NB : I use number in this example but it can be String too.
And the expected result in this case is a string containing :
String result = "1467, 1468, 1567, 1568, 2467, 2468, 2567, 2568, 3467, 3468, 3567, 3568"
So as you can see the elements in result must start with an element of the first list then the second element must be an element of the second list etc…
From now I made this algorithm that works but it’s slow :
String [] parts = result.split("###");
if(parts.length>1){
result="";
String stack="";
int i;
String [] elmts2=null;
String [] elmts = parts[0].split(",");
for(String elmt : elmts){ //Browse root elements
if(elmt.trim().isEmpty())continue;
/**
* This array is used to store the next index to use for each row.
*/
int [] elmtIdxInPart= new int[parts.length];
//Loop until the root element index change.
while(elmtIdxInPart[0]==0){
stack=elmt;
//Add to the stack an element of each row, chosen by index (elmtIdxInPart)
for(i=1 ; i<parts.length;i++){
if(parts[i].trim().isEmpty() || parts[i].trim().equals(","))continue;
String part = parts[i];
elmts2 = part.split(",");
stack+=elmts2[elmtIdxInPart[i]];
}
//rollback i to previous used index
i--;
if(elmts2 == null){
elmtIdxInPart[0]=elmtIdxInPart[0]+1;
}
//Check if all elements in the row have been used.
else if(elmtIdxInPart[i]+1 >=elmts2.length || elmts2[elmtIdxInPart[i]+1].isEmpty()){
//Make evolve previous row that still have unused index
int j=1;
while(elmtIdxInPart[i-j]+1 >=parts[i-j].split(",").length ||
parts[i-j].split(",")[elmtIdxInPart[i-j]+1].isEmpty()){
if(j+1>i)break;
j++;
}
int next = elmtIdxInPart[i-j]+1;
//Init the next row to 0.
for(int k = (i-j)+1 ; k <elmtIdxInPart.length ; k++){
elmtIdxInPart[k]=0;
}
elmtIdxInPart[i-j]=next;
}
else{
//Make evolve index in current row, init the next row to 0.
int next = elmtIdxInPart[i]+1;
for(int k = (i+1) ; k <elmtIdxInPart.length ; k++){
elmtIdxInPart[k]=0;
}
elmtIdxInPart[i]=next;
}
//Store full stack
result+=stack+",";
}
}
}
else{
result=parts[0];
}
I’m looking for a more performant algorithm if it’s possible.

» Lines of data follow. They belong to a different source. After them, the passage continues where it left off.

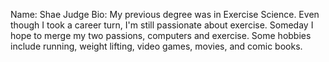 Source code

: Name: Shae Judge
Bio: My previous degree was in Exercise Science.
Even though I took a career turn, I'm still passionate about exercise.
Someday I hope to merge my two passions, computers and exercise.
Some hobbies include running, weight lifting, video games, movies, and comic books.
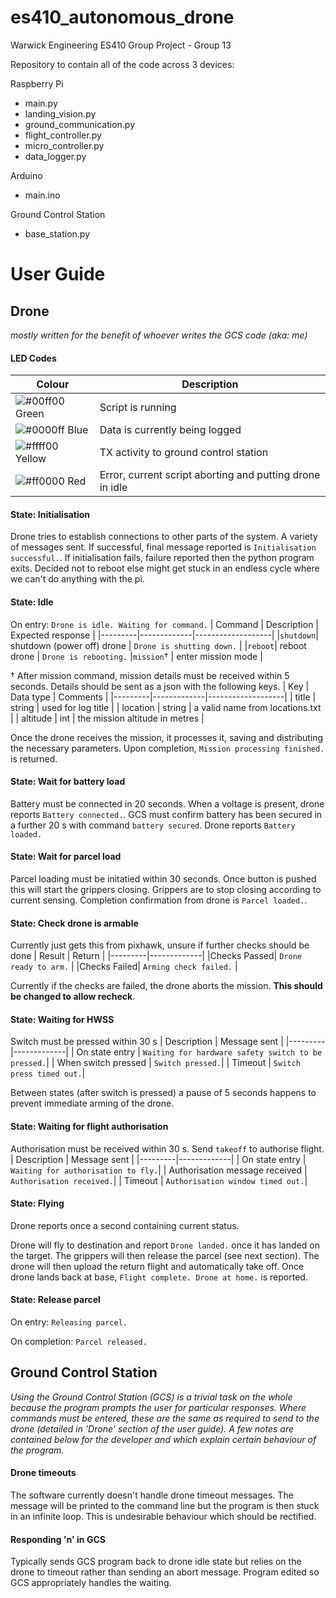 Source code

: # es410_autonomous_drone
Warwick Engineering ES410 Group Project - Group 13

Repository to contain all of the code across 3 devices:

Raspberry Pi
- main.py
- landing_vision.py
- ground_communication.py
- flight_controller.py
- micro_controller.py
- data_logger.py
    
Arduino
- main.ino
    
Ground Control Station
- base_station.py

# User Guide

## Drone
_mostly written for the benefit of whoever writes the GCS code (aka: me)_

#### LED Codes
| Colour | Description |
|--------|-------------|
| ![#00ff00](https://placehold.it/15/00ff00/000000?text=+) Green | Script is running |
| ![#0000ff](https://placehold.it/15//0000ff/000000?text=+) Blue | Data is currently being logged |
| ![#ffff00](https://placehold.it/15/ffff00/000000?text=+) Yellow | TX activity to ground control station |
| ![#ff0000](https://placehold.it/15/ff0000/000000?text=+) Red | Error, current script aborting and putting drone in idle |
#### State: Initialisation
Drone tries to establish connections to other parts of the system. A variety of messages sent. If successful, final message reported is `Initialisation successful.`. If initialisation fails, failure reported then the python program exits. Decided not to reboot else might get stuck in an endless cycle where we can't do anything with the pi.

#### State: Idle
On entry: `Drone is idle. Waiting for command.`
| Command | Description | Expected response |
|---------|-------------|-------------------|
|`shutdown`| shutdown (power off) drone | `Drone is shutting down.` |
|`reboot`| reboot drone | `Drone is rebooting.`
|`mission`† | enter mission mode |

† After mission command, mission details must be received within 5 seconds. Details should be sent as a json with the following keys.
| Key | Data type | Comments |
|---------|-------------|-------------------|
| title | string | used for log title |
| location | string | a valid name from locations.txt |
| altitude | int | the mission altitude in metres |

Once the drone receives the mission, it processes it, saving and distributing the necessary parameters. Upon completion, `Mission processing finished.` is returned.

#### State: Wait for battery load
Battery must be connected in 20 seconds. When a voltage is present, drone reports `Battery connected.`. GCS must confirm battery has been secured in a further 20 s with command `battery secured`. Drone reports `Battery loaded.`

#### State: Wait for parcel load
Parcel loading must be initatied within 30 seconds. Once button is pushed this will start the grippers closing. Grippers are to stop closing according to current sensing. Completion confirmation from drone is `Parcel loaded.`.

#### State: Check drone is armable
Currently just gets this from pixhawk, unsure if further checks should be done
| Result | Return | 
|---------|-------------|
|Checks Passed| `Drone ready to arm.` |
|Checks Failed| `Arming check failed.` |

Currently if the checks are failed, the drone aborts the mission. **This should be changed to allow recheck**.

#### State: Waiting for HWSS
Switch must be pressed within 30 s
| Description | Message sent | 
|---------|-------------|
| On state entry | `Waiting for hardware safety switch to be pressed.`|
| When switch pressed | `Switch pressed.`|
| Timeout | `Switch press timed out.`|

Between states (after switch is pressed) a pause of 5 seconds happens to prevent immediate arming of the drone.

#### State: Waiting for flight authorisation
Authorisation must be received within 30 s. Send `takeoff` to authorise flight.
| Description | Message sent | 
|---------|-------------|
| On state entry | `Waiting for authorisation to fly.`|
| Authorisation message received | `Authorisation received.`|
| Timeout | `Authorisation window timed out.`|

#### State: Flying
Drone reports once a second containing current status.

Drone will fly to destination and report `Drone landed.` once it has landed on the target. The grippers will then release the parcel (see next section). The drone will then upload the return flight and automatically take off. Once drone lands back at base, `Flight complete. Drone at home.` is reported.

#### State: Release parcel
On entry: `Releasing parcel.`

On completion: `Parcel released.`

## Ground Control Station
_Using the Ground Control Station (GCS) is a trivial task on the whole because the program prompts the user for particular responses. Where commands must be entered, these are the same as required to send to the drone (detailed in 'Drone' section of the user guide). A few notes are contained below for the developer and which explain certain behaviour of the program._

#### Drone timeouts
The software currently doesn't handle drone timeout messages. The message will be printed to the command line but the program is then stuck in an infinite loop. This is undesirable behaviour which should be rectified.

#### Responding 'n' in GCS
Typically sends GCS program back to drone idle state but relies on the drone to timeout rather than sending an abort message. Program edited so GCS appropriately handles the waiting.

I made it from scratch without thinking about any mathematical algorithm. So I think I made a tricky/slow algo and it can be improved.

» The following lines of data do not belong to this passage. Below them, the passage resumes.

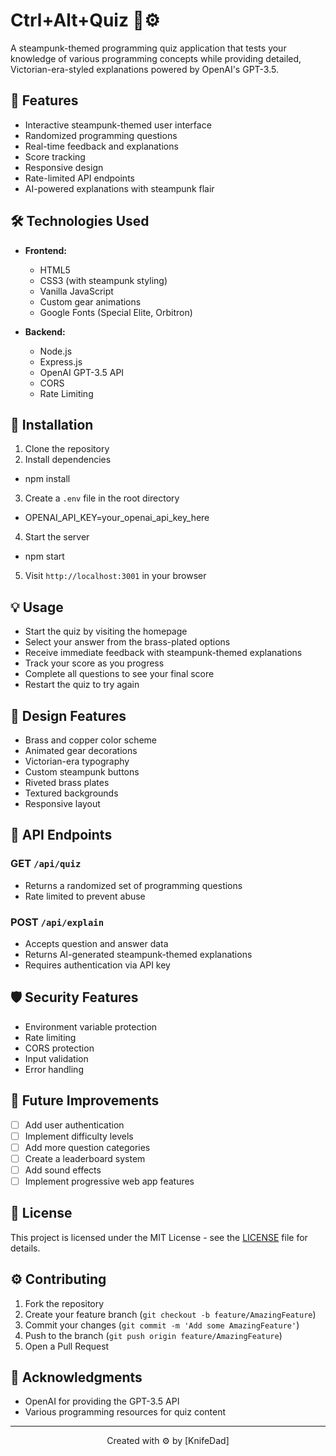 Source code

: # Ctrl+Alt+Quiz 🎯⚙️

A steampunk-themed programming quiz application that tests your knowledge of various programming concepts while providing detailed, Victorian-era-styled explanations powered by OpenAI's GPT-3.5.

## 🚂 Features

- Interactive steampunk-themed user interface
- Randomized programming questions
- Real-time feedback and explanations
- Score tracking
- Responsive design
- Rate-limited API endpoints
- AI-powered explanations with steampunk flair

## 🛠️ Technologies Used

- **Frontend:**
  - HTML5
  - CSS3 (with steampunk styling)
  - Vanilla JavaScript
  - Custom gear animations
  - Google Fonts (Special Elite, Orbitron)

- **Backend:**
  - Node.js
  - Express.js
  - OpenAI GPT-3.5 API
  - CORS
  - Rate Limiting

## 🔧 Installation

1. Clone the repository
2. Install dependencies
 - npm install
3. Create a `.env` file in the root directory
 - OPENAI_API_KEY=your_openai_api_key_here
4. Start the server
 - npm start
5. Visit `http://localhost:3001` in your browser

## 💡 Usage

- Start the quiz by visiting the homepage
- Select your answer from the brass-plated options
- Receive immediate feedback with steampunk-themed explanations
- Track your score as you progress
- Complete all questions to see your final score
- Restart the quiz to try again

## 🎨 Design Features

- Brass and copper color scheme
- Animated gear decorations
- Victorian-era typography
- Custom steampunk buttons
- Riveted brass plates
- Textured backgrounds
- Responsive layout

## 🔐 API Endpoints

### GET `/api/quiz`
- Returns a randomized set of programming questions
- Rate limited to prevent abuse

### POST `/api/explain`
- Accepts question and answer data
- Returns AI-generated steampunk-themed explanations
- Requires authentication via API key

## 🛡️ Security Features

- Environment variable protection
- Rate limiting
- CORS protection
- Input validation
- Error handling

## 🔄 Future Improvements

- [ ] Add user authentication
- [ ] Implement difficulty levels
- [ ] Add more question categories
- [ ] Create a leaderboard system
- [ ] Add sound effects
- [ ] Implement progressive web app features

## 📜 License

This project is licensed under the MIT License - see the [LICENSE](LICENSE) file for details.

## ⚙️ Contributing

1. Fork the repository
2. Create your feature branch (`git checkout -b feature/AmazingFeature`)
3. Commit your changes (`git commit -m 'Add some AmazingFeature'`)
4. Push to the branch (`git push origin feature/AmazingFeature`)
5. Open a Pull Request

## 🎩 Acknowledgments

- OpenAI for providing the GPT-3.5 API
- Various programming resources for quiz content

---

<p align="center">Created with ⚙️ by [KnifeDad]</p>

Thanks for your suggestions and thanks for trying to understand what I’ve done 🙂
EDIT
Using Svinja proposition it divide execution time by 2:
StringBuilder res = new StringBuilder();
String input = "1,2,3,###4,5,###6,###7,8,";
String[] lists = input.split("###");
int N = lists.length;
int[] length = new int[N];
int[] indices = new int[N];
String[][] element = new String[N][];
for (int i = 0; i < N; i++){
element[i] = lists[i].split(",");
length[i] = element[i].length;
}
// solve
while (true)
{
// output current element
for (int i = 0; i < N; i++){
res.append(element[i][indices[i]]);
}
res.append(",");
// calculate next element
int ind = N - 1;
for (; ind >= 0; ind--)
if (indices[ind] < length[ind] - 1) break;
if (ind == -1) break;
indices[ind]++;
for (ind++; ind < N; ind++) indices[ind] = 0;
}
System.out.println(res);
This is my solution. It’s in C# but you should be able to understand it (the important part is the “calculate next element” section):
Seems kind of similar to your solution. Does this really have bad performance? Seems to me that this is clearly optimal, as the complexity is linear with the size of the output, which is always optimal.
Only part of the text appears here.